What Contractors Don’t Say Out Loud
In Gulf construction, certain truths stay unspoken:
- Delayed payments aren’t the exception — they’re built into the system.
- Many companies operate under “pay when paid,” meaning RGS gets paid only after the client does.
- Suppliers are often pushed into discounts to collect overdue cash, eroding already tight margins.
These behaviors are so common that many forget how dangerous they are.

“We were effectively bankrolling huge parts of our clients’ projects,” Ash recalls. “That’s not a partnership. That’s absorbing risk other people created.”
The consequences go beyond finances. Slow payments chip away at trust and turn every progress meeting into a delicate dance between technical updates and unspoken financial tension.
Learning to Read the Red Flags Early
RGS decided that if the industry wanted to normalize these issues, they would not.
Through its B4B — Business for Business approach, RGS introduced something unusual for the sector:
- Creating customer profiles to identify chronic late payers, habitual disputers, and clients with genuine cash strain.
- Studying payment patterns across sectors and projects.
- Asking a crucial early question: “Are we working with you — or funding you?”
Internally, the company began mapping critical risks: late payments, bad debt, disputes, over-reliance on major clients, and manual billing errors. They traced root causes to issues like weak client onboarding, unclear contractual terms, and ineffective dispute resolution.
Payment behavior soon became more than a finance metric, it became a measure of relationship health.
Choosing Partnership Over Pretence
The B4B approach hasn’t made RGS harsh or transactional. In fact, it’s made them more transparent.
- They discuss cash-flow realities before the first scaffold goes up.
- They prioritize milestone-based billing over vague lump-sum arrangements.
- When clients face real pressure, they co-create structured payment plans instead of resorting to last-minute discounting.
“For us, B4B is simple,” Ash says. “If we’re sharing risk, we should also share honesty. Late payments can happen, pretending they don’t is what destroys trust.”

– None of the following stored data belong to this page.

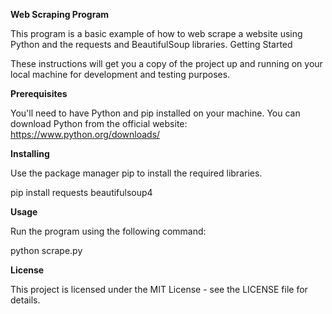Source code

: **Web Scraping Program**

This program is a basic example of how to web scrape a website using Python and the requests and BeautifulSoup libraries.
Getting Started

These instructions will get you a copy of the project up and running on your local machine for development and testing purposes.

**Prerequisites**

You'll need to have Python and pip installed on your machine. You can download Python from the official website: https://www.python.org/downloads/

**Installing**

Use the package manager pip to install the required libraries.

pip install requests beautifulsoup4

**Usage**

Run the program using the following command:

python scrape.py

**License**

This project is licensed under the MIT License - see the LICENSE file for details.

That clarity now guides key decisions: which projects they accept, which ones they decline, and where stronger terms are required because past behavior speaks for itself.
The Question Few Are Brave Enough to Ask
Most contractors focus on the technical requirements: safety, speed, manpower, scope. Few stop to ask? “If we keep absorbing everyone else’s delays, how long before we become the risk?” RGS asked that question early and acted on the answer.
The companies that remain resilient won’t be the ones boasting loudly about growth. They’ll be the ones quietly refusing to build on foundations of delayed payments and silent losses.